South Korean union leaders called off a week-long strike by employees of the Kookmin and Housing & Commercial banks on December 28, the day after 8,000 riot police stormed a training centre being occupied by the workers in Ilsan, just north of Seoul.
In freezing temperatures, police helicopters hovered low over the occupation to blow down tents that had been erected for shelter by around 10,000 workers, their families and supporters. Columns of riot police then smashed their way into the complex with batons, clashing with workers who defended themselves with tent poles and iron bars. Ordered by their unions not to resist, most workers laid or sat down in an attempt to hinder the police. At least 300 workers were arrested and a number were injured.
Just prior to the raid bank workers had begun occupying another training centre in Yoju, to the south-east of the city. Riot police were dispatched to Yoju and to the Korea University in Seoul to prevent workers from regrouping there.
The workers were protesting against the planned merger of the two banks and likely substantial job losses. The strike had effectively crippled the operations of Kookmin and Housing & Commercial which handle a quarter of South Korea's retail banking. The majority of their 1,020 outlets were unable to operate. Last weekend an estimated $2.2 billion was withdrawn from the two banks amid fears that the strike would continue and spread to other banks.
The industrial action also threatened to undermine plans by President Kim Dae Jung's government to ram through the restructuring of South Korea's debt-laden banking and financial sectors as being demanded by the International Monetary Fund (IMF).
Before sending in the police, Prime Minister Lee Han-dong warned strikers that they would be subject to immediate arrest if they continued to occupy the training centre. “The second phase of the financial restructuring is an unavoidable choice to enhance the banking industry's competitiveness, and will be pushed ahead without delay,” he said.

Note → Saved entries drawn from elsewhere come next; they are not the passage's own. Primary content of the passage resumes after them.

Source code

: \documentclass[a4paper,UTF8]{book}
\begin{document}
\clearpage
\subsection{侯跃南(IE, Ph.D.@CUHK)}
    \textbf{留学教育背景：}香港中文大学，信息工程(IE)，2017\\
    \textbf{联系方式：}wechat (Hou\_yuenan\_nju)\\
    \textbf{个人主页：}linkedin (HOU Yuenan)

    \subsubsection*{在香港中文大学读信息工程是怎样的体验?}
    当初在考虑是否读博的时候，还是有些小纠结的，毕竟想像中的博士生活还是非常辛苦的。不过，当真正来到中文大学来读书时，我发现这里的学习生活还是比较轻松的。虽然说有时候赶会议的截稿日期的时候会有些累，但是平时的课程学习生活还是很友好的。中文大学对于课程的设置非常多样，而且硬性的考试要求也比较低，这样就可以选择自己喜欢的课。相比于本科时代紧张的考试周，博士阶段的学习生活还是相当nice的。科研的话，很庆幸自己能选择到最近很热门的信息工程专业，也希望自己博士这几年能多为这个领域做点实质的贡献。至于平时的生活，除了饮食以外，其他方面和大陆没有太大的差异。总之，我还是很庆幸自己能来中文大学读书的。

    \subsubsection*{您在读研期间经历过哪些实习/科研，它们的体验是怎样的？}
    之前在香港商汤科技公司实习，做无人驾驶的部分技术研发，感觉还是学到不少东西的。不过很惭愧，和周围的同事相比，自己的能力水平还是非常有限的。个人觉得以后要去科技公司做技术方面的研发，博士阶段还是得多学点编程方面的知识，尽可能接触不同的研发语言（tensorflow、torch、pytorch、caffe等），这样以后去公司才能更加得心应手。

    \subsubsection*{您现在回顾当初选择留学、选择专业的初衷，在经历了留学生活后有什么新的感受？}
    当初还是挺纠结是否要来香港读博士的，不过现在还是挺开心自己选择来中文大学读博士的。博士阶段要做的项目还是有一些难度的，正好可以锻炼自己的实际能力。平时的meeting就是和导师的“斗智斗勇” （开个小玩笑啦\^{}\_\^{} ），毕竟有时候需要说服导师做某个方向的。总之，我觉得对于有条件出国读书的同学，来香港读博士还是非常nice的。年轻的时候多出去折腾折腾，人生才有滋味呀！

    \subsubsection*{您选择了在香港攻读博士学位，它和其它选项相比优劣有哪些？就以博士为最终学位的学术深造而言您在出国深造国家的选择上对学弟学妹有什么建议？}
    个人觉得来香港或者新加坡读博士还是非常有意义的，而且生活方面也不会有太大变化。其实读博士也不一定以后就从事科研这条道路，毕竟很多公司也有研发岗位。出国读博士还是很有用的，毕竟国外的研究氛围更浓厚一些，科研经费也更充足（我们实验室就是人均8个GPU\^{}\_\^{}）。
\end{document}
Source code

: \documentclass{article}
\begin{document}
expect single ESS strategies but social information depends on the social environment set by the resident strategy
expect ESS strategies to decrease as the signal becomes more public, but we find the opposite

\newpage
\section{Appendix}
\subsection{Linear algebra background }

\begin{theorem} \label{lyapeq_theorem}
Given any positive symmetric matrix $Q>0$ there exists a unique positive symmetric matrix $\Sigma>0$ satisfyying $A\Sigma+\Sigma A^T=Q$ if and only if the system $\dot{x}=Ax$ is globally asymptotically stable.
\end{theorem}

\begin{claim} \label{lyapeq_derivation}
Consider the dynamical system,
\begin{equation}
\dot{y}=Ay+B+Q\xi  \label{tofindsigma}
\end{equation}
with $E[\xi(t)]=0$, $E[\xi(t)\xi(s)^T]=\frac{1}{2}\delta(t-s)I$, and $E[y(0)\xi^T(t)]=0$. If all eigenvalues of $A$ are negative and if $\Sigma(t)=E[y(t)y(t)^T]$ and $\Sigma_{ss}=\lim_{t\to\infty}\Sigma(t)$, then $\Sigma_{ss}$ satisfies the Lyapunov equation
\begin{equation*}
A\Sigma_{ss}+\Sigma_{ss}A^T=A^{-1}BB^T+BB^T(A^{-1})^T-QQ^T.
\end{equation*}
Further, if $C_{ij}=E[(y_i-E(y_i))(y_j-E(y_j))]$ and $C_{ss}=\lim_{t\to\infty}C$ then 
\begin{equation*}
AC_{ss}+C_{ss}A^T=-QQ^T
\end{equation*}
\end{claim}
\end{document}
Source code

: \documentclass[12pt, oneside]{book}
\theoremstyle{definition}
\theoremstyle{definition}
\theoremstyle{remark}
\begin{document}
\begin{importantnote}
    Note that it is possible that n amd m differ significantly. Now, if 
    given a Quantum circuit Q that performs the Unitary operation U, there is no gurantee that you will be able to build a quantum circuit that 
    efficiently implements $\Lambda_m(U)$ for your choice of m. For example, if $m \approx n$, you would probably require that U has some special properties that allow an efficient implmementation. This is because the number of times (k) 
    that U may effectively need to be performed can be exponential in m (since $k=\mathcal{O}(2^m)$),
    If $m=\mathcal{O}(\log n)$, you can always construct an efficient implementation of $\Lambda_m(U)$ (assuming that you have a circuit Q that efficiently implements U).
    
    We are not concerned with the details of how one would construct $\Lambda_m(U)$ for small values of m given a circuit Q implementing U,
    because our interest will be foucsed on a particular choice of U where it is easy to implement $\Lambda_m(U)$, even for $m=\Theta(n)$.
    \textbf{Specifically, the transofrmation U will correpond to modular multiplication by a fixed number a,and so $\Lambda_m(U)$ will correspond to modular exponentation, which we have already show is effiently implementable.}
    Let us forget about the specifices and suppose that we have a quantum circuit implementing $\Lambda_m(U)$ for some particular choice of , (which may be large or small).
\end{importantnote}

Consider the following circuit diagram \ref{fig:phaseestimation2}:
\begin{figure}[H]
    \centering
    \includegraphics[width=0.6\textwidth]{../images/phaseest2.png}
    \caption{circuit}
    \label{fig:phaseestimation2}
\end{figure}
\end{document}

President Kim Dae-jung also condemned workers' opposition to the merger as “unjustified” and said that his government would “deal firmly” with the strike. “Whether to undertake a merger or not is a matter for the management and shareholders of the bank to decide,” he said during a cabinet meeting on December 26.
Kim, who built his reputation as a democratic opponent to previous military regimes, won the presidential election in 1997 with the backing of the trade unions. One of his first steps on taking office in the wake of the Asian financial crisis was to revise the country's labour laws to end the system of life-long employment and pave the way for large-scale retrenchments. Over the past two years his administration has been just as ruthless as previous governments in using the riot police to crush working class opposition to its policies.
The dispute was shaping up as a key test case for the administration. The Kookmin and Housing & Commercial banks employ some 23,000 employees and their planned merger in June 2001 is set to create South Korea's largest bank, with a combined market value of $US6.2 billion. Among the major shareholders pushing for the deal is US investment giant Goldman Sachs.
The intention of the government and the IMF is that the market dominance of the new bank will force smaller, less viable banks into accepting mergers or buy-outs. A group of financially-strapped banks such as Hanvit, Seoul, Cheju, Peace, Kwangju and Kyongnam are to be put together under a state-run financial holding company and prepared for mergers.
The ability of the government to end the bank workers strike rested heavily on the peak trade union bodies—the Federation of Korean Trade Unions (FKTU) and the Korean Confederation of Trade Unions (KCTU). In recent weeks, the two organisations have carried out a series of protests and strikes against the restructuring and privatisation plans. But the protests have been limited, aimed mainly at letting off steam.
Following the police operation against the Ilsan occupation, the government ordered strikers to return to work the following day or face dismissal or pay cuts. The FKTU issued a half-hearted appeal to other bank workers to strike in sympathy on December 28. Not surprisingly, given the record of the union leaders, the call appears to have won little response. The finance union leaders then formally called off the strike even though the majority of bank workers had not been cowed by the government's threats and had not returned to work.
The political outlook of the union leaders is no different from that of Kim Dae Jung and his government. When it comes to the crunch, they accept the prerogatives of management and the necessity for the IMF restructuring to make South Korean capitalism “internationally competitive” that has rapidly led to the destruction of jobs and the limited gains made by workers in the 1980s and early 1990s.